RECORDS FOR THIS TASK:
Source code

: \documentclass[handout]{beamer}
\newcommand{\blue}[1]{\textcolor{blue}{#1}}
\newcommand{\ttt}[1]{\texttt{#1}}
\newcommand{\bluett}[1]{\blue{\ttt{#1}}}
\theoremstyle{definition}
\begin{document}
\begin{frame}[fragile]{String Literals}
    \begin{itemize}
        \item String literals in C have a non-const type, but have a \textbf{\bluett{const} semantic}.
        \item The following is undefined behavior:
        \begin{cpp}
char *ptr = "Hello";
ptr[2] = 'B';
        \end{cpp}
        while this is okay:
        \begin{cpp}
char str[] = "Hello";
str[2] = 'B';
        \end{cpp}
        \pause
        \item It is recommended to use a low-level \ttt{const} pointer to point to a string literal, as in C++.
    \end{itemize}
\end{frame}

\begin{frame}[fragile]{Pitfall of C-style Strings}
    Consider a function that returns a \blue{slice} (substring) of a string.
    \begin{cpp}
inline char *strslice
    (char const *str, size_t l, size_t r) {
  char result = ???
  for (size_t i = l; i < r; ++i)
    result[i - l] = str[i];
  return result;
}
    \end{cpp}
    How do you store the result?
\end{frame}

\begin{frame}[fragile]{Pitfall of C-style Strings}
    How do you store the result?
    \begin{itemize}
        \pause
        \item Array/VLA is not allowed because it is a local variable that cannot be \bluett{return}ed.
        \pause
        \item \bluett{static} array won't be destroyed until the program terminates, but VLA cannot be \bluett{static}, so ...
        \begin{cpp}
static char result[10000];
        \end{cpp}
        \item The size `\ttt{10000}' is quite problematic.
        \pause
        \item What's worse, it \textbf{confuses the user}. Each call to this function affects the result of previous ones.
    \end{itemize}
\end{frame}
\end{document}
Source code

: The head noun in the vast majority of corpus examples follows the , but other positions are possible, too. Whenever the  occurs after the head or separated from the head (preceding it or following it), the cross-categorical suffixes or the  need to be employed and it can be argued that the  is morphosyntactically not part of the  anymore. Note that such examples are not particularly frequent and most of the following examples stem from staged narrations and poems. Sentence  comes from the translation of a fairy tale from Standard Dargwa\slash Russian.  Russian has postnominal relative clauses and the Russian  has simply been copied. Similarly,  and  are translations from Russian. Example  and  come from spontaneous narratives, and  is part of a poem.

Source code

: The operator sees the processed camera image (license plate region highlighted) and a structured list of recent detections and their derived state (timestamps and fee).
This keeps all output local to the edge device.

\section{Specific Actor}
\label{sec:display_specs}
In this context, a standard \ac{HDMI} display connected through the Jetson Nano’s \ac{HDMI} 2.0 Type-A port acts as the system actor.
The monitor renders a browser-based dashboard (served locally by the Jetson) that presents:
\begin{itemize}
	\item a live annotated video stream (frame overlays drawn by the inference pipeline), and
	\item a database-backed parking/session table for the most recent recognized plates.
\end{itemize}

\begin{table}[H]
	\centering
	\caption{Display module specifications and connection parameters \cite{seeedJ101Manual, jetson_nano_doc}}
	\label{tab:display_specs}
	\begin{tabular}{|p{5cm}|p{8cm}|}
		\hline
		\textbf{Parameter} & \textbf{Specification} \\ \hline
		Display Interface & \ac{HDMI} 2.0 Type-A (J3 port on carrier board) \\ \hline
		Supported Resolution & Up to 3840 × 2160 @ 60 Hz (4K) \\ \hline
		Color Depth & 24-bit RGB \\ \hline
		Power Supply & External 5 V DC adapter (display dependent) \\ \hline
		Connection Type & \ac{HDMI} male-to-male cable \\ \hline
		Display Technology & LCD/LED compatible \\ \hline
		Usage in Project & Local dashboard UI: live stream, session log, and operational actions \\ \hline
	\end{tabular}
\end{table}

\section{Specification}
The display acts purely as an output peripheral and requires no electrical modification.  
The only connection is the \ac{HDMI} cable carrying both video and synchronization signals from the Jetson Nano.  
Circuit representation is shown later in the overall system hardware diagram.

EXERCISE OBJECTIVE: Return, from the entries, each line that holds "textbf".

WRITTEN SOLUTION:
        \item String literals in C have a non-const type, but have a \textbf{\bluett{const} semantic}.
        \item What's worse, it \textbf{confuses the user}. Each call to this function affects the result of previous ones.
		\textbf{Parameter} & \textbf{Specification} \\ \hline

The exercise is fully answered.